I've yet to hear a good reason for issuing a 67 minute warning on a cell moving at 40mph across a 20-mile wide county yet ;> My big problem is hour+ warnings issued for dopnadoes -- if there's something on the ground I might understand the longer duration but if spotters say no I don't feel that warnings should be over an hour. Do a half-hour and reevaluate, don't just blanket (especially with more and more stations doing wall-to-wall coverage for TOR's.)

- Rob

I agree personally.... However, in the name of verification statistics, a 2 30-minutes tornado warnings that don't verify is worse than one 60-minute tornado warning that doesn't verify. I have a hunch that this is largely driven in the name of verification stats... PoD seems to be more valued than the FAR, and I assume much of that is because of political pressure. You know as much as anyone, that it's much better from a political viewpoint to warn many and hit all (high FAR, PoD=1) than to warn few and miss one (low FAR, lower PoD). The county EM will get many calls from local reisdents and media complaining that they had no warnings, they'll call their local legistlators, and next thing ya know you have a bad performance evaluation becuase you missed a tornado... Yes, I think it's all crap, but I don't think that'll change anytime too soon unless people really realize that meteorology, while more advanced than ever, is still fuzzy in many areas...
 
"However, in the name of verification statistics, a 2 30-minutes tornado warnings that don't verify is worse than one 60-minute tornado warning that doesn't verify. "

Good point - I never pictured that as the issue but I think you are on to something... Maybe if the local NWS office wasn't in a bubble then things could change - should I transfer the irate callers direct to them as a start ;> ?

- Rob
 
I agree personally.... However, in the name of verification statistics, a 2 30-minutes tornado warnings that don't verify is worse than one 60-minute tornado warning that doesn't verify. I have a hunch that this is largely driven in the name of verification stats... PoD seems to be more valued than the FAR, and I assume much of that is because of political pressure.

With that logic, one could take the extreme. One office could issue a continuous tornado warning for their entire CWA for the entire year. As long as there is one tornado in their CWA that year, they have a POD of 1 and an FAR of 0.

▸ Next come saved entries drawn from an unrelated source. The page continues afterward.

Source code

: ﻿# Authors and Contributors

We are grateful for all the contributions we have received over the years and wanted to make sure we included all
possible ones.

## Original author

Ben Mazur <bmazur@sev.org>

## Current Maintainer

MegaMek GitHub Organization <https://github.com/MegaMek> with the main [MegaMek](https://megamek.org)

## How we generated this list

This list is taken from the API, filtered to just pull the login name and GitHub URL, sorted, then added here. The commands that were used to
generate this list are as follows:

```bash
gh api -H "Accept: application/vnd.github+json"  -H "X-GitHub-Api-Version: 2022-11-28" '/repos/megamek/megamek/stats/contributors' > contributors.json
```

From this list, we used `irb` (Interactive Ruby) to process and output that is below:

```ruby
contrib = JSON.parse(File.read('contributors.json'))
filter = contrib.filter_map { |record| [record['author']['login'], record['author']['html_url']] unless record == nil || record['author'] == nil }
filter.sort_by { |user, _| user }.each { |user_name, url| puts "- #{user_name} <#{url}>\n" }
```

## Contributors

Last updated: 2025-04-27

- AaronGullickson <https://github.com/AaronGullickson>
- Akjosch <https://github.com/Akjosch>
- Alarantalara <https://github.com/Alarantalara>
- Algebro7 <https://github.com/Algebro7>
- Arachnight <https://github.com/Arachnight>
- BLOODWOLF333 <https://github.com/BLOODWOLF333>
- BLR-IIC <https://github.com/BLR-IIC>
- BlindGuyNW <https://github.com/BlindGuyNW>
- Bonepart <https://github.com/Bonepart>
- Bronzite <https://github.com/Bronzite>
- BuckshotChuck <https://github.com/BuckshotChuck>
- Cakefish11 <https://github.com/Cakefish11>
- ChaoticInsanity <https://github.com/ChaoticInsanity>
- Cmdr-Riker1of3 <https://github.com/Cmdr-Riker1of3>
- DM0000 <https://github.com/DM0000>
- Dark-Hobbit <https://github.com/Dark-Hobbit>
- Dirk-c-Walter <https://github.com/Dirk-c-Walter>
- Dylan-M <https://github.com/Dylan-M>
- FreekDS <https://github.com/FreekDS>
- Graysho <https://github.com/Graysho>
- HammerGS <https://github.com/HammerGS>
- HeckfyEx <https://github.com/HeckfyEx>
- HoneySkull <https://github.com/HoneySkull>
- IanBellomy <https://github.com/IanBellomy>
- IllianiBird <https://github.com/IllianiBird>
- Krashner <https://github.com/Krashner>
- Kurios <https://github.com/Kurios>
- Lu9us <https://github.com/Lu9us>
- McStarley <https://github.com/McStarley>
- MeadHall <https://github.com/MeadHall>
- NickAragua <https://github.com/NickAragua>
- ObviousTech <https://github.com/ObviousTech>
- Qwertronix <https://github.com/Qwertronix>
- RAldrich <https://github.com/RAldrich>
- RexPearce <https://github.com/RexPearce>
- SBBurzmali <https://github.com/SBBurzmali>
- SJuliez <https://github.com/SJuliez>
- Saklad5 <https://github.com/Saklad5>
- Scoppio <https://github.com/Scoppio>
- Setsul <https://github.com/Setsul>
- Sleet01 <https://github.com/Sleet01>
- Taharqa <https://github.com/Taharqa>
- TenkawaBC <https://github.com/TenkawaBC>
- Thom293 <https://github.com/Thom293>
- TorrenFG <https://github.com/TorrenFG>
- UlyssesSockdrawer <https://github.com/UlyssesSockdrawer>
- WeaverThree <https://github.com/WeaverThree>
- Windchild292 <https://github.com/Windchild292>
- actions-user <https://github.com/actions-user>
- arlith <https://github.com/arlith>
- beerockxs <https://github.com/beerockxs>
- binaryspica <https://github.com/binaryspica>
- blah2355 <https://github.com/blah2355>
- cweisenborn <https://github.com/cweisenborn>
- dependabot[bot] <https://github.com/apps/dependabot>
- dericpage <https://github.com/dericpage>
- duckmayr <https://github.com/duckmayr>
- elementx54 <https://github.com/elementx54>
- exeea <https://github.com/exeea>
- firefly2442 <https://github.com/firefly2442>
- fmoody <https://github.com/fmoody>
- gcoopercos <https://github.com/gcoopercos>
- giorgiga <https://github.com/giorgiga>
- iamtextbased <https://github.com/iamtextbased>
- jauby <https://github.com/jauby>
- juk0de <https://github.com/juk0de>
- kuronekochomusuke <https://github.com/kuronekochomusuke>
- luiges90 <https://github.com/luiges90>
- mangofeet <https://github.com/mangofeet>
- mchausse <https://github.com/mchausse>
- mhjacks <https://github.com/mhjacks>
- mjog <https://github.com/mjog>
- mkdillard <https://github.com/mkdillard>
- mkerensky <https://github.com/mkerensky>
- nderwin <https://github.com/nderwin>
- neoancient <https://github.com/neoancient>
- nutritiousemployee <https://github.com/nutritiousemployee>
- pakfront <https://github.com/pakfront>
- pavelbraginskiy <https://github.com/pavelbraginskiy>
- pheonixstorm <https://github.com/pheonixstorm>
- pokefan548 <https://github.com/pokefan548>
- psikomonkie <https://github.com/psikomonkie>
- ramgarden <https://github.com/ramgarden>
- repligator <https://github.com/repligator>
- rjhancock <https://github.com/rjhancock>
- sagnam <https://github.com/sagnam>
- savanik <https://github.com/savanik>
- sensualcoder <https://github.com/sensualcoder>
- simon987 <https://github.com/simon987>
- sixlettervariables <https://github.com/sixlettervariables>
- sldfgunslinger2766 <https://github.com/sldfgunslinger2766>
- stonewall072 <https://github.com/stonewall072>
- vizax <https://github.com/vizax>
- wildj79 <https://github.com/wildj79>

Yes, the NWS GPRA goals do emphasize higher POD more than lower FAR, but a low FAR is still very important. If not, then offices would tend toward the above.

The whole procedure for warnings and warning verification needs an overhaul. It needs to be area and temporally based, perhaps on a grid like the SPC now uses for watch verification, rather than based on individual warnings and counties warned. There are some NSSL researchers that have proposed the idea.


greg
 
"Yes, the NWS GPRA goals do emphasize higher POD more than lower FAR, but a low FAR is still very important. If not, then offices would tend toward the above. "

Are verification numbers available anywhere?

- Rob
 
Maybe if the local NWS office wasn't in a bubble then things could change - should I transfer the irate callers direct to them as a start

HA! In a bubble!?!? OK...

Once again, have you actually contacted the forecaster or office who issued this 67 minute warning to ask them what was going through their heads?
 
"HA! In a bubble!?!? OK... "

Compared to a TV station - yep! Ask anyone on the street where the NWS office responsible for warnings is and I guarantte NOBODY will know it's 60 miles away.

"Once again, have you actually contacted the forecaster or office who issued this 67 minute warning to ask them what was going through their heads?"

I have talked with GRR and they are trying to get keep their times down as well as issuing partial-county warnings if possible. I talked to DTX about a tornado warning that was issued for a non-existing thunderstorm (the tornado had occurred 30+ minutes prior, radar was EMPTY, and the report was third-hand) and it was explained to me by the WCM that meteorologists can interpret radar in different ways as the science isn't perfect. No sense in continuing THAT conversation. Here's what they posted to a wx list:

"Several cases have suggested we re-issued too many warnings for the same county if the storm is slower or redeveloping."